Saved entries
BEGIN
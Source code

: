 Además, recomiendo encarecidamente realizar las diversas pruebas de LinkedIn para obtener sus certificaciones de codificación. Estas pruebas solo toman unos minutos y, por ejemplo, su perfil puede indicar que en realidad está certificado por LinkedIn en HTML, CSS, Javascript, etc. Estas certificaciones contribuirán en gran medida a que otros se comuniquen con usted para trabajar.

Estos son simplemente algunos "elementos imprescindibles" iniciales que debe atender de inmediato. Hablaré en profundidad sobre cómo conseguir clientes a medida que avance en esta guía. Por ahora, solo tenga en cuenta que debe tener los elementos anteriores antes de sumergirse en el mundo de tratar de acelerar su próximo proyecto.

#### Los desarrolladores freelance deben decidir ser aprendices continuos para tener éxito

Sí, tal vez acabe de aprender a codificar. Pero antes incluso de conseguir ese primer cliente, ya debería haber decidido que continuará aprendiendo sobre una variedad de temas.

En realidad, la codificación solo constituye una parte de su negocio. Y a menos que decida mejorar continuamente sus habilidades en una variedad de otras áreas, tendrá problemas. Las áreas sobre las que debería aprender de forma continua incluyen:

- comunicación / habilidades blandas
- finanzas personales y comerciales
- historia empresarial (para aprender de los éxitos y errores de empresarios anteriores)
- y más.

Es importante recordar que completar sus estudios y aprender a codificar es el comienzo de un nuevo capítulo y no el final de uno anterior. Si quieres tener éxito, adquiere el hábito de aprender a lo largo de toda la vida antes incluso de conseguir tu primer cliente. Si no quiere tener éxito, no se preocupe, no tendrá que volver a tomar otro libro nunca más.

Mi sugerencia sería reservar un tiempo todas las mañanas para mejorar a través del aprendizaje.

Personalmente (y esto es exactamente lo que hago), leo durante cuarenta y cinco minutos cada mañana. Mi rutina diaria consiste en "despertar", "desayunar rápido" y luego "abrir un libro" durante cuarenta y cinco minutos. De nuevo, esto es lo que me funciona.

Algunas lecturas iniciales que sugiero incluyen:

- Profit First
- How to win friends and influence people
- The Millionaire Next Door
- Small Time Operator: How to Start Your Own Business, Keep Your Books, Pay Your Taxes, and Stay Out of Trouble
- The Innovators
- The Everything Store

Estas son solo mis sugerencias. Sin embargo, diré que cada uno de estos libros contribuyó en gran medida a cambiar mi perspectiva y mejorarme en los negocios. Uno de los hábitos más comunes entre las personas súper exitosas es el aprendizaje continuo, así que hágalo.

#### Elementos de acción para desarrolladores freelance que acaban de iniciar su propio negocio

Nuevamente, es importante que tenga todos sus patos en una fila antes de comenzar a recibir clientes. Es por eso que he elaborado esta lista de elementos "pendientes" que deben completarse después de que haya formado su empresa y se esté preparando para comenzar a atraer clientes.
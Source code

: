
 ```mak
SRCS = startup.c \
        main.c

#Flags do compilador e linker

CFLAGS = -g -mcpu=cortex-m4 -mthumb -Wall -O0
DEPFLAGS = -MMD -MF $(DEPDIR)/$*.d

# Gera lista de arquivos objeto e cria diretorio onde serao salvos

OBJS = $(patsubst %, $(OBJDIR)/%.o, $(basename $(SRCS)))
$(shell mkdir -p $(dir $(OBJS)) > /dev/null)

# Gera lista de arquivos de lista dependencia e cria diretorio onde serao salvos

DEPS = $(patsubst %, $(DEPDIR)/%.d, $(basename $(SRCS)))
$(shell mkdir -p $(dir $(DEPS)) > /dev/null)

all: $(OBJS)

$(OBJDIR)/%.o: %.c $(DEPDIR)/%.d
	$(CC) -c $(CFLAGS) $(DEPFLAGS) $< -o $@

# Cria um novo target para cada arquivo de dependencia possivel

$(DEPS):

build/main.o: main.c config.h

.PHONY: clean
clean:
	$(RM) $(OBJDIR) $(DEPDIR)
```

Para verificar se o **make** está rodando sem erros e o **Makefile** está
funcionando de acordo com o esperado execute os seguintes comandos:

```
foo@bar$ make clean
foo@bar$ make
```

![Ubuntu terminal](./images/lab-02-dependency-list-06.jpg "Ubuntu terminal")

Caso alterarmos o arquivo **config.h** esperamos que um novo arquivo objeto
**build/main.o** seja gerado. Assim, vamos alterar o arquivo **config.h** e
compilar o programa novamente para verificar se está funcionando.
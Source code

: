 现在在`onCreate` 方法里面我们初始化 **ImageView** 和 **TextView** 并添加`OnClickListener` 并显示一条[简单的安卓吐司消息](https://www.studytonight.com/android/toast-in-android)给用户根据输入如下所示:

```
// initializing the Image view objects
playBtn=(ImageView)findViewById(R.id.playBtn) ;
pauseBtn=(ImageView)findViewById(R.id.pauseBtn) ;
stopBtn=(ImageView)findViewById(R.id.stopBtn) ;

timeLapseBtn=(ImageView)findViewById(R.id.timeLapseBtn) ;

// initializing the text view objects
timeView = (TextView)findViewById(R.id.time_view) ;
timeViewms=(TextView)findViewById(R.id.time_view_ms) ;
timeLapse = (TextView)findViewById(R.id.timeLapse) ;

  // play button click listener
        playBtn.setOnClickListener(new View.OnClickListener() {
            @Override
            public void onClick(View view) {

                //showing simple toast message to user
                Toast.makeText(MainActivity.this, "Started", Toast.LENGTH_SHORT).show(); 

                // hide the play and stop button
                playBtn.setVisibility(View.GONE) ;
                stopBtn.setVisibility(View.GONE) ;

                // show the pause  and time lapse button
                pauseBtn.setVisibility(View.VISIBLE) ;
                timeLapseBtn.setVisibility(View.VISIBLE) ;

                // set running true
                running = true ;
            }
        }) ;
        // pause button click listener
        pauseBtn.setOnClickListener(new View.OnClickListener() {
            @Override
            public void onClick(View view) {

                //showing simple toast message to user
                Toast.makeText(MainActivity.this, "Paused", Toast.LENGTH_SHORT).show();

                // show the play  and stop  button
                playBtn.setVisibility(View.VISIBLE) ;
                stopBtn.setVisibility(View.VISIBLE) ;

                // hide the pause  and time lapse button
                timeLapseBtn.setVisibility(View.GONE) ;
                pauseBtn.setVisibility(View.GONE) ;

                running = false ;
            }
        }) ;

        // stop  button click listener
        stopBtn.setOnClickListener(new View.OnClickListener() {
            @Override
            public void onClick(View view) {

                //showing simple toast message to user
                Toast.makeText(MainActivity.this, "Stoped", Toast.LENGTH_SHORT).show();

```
END
TASK TO COMPLETE -
Exactly how many lines in the data above contain the word "deben"? Respond with the number and nothing more.

ANSWER TO THIS TASK -
2